Outro motivo de percalços na história do Papado é a fraqueza de clérigos;

Houve, sem dúvida, clérigos cobiçosos que disputaram a ascensão à cátedra de Pedro, provocando agitação e quadros sombrios na linhagem dos Papas.  A verificação da fragilidade humana não surpreende o cristão; este sabe que, desde Abraão, Isaque e Jacó, o Senhor  se dignou escolher os instrumentos humanamente mais fracos para realizar o seu sábio plano de salvação.  Ao verificar isto, São Paulo diz: “É na fraqueza que a força manifesta todo o seu poder … Por isto eu me comprazo nas fraquezas nas necessidades, pois quando sou fraco, então é que sou forte” (2Cor 12,9s).

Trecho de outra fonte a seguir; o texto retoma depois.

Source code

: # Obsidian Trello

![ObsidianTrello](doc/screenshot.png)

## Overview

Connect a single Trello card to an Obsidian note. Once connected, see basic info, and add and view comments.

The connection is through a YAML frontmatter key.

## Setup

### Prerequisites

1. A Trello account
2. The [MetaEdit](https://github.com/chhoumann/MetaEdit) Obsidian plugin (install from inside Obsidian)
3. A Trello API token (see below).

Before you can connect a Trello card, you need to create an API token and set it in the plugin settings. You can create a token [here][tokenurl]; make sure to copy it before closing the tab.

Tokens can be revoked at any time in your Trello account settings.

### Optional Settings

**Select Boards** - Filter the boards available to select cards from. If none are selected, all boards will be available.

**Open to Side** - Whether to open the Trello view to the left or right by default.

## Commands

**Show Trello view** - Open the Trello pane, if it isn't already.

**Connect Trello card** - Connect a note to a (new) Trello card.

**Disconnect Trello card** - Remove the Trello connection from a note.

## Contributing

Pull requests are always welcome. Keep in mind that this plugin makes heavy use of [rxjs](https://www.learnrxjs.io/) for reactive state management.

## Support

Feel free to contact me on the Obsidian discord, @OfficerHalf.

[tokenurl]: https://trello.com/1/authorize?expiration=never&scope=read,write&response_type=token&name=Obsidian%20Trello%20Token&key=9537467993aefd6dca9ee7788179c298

Uma vez expostas as causas de dificuldades que o historiador encontra para reconstituir a história do Papado, compete-nos deter-nos mais atentamente sobre o que seja um antipapa.

Antipapa

Exporemos as maneiras como se pode originar um Antipapa; a seguir, examinaremos alguns casos particulares.

Como (…)?

Como diz o nome, Antipapa é alguém que se opõe ao Papa legítimo trazendo falsamente o título de Papa; trata-se de um usurpador, eleito (às vezes de boa fé) em condições ilegítimas.  Atribuindo a si a autoridade de Papa, cria um estado de cisma entre os fiéis.  O primeiro Antipapa que se conheça, é Hipólito Romano (217-235) e o último vem a ser Félix V (1439-1449); a respeito de um e outro dir-se-á uma palavra oportunamente.

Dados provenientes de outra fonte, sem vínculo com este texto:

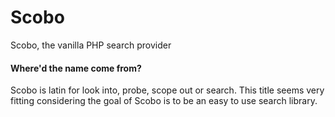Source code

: # Scobo
Scobo, the vanilla PHP search provider

#### Where'd the name come from?
Scobo is latin for look into, probe, scope out or search. This title seems very fitting considering the goal of Scobo is to be an easy to use search library.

O número de antipapas oscila, pois os estudiosos seguem critérios diferentes para definir se tal ou tal figura foi ou não antipapa.  Os historiadores protestantes, por exemplo, julgam vacante a sede papal se o respectivo titular é deposto por motivos políticos; ao contrário, os católicos afirmam que não há poder imperial nem eclesial habilitado a destituir um Pontífice1 e estipulam os seguintes critérios para distinguir um Papa legítimo de um antipapa:

1) esteja a sede papal vacante por ocasião da eleição ou da ascensão do Pontífice à mesma;  ora a vacância só ocorre por morte ou por renúncia do legítimo titular; fora destes casos, a sede papal não pode ser ocupada por quem quer que seja;

2) os legítimos eleitores do futuro Papa desempenhem as suas funções com plena liberdade.  No caso de terem efetuado uma eleição de validade dúbia ou nula, requer-se um ato público que sane os vícios da eleição realizada.  Foi o que se deu no caso do Papa Vigílio.  O Papa S. Silvério (536-537) fora indevidamente deposto pelo general Belisário; a facção deste procedeu então à escolha do diácono Vigílio para ser o “Papa”, mas invalidamente.  Morto Silvério, Vigílio foi reconhecido publicamente como Papa legítimo (11/11/537); não foi Papa senão após a morte de Silvério;

3) Cumpram-se exatamente as prescrições canônicas vigentes para a eleição de um Papa.  Tais normas têm variado de época para época, tendendo a se tornar cada vez mais rígidas, a fim de se evitar a intrusão de facções políticas.

Os antipapas tiveram origem freqüentemente pelo fato de os Imperadores e famílias nobres intervirem na escolha do Pontífice.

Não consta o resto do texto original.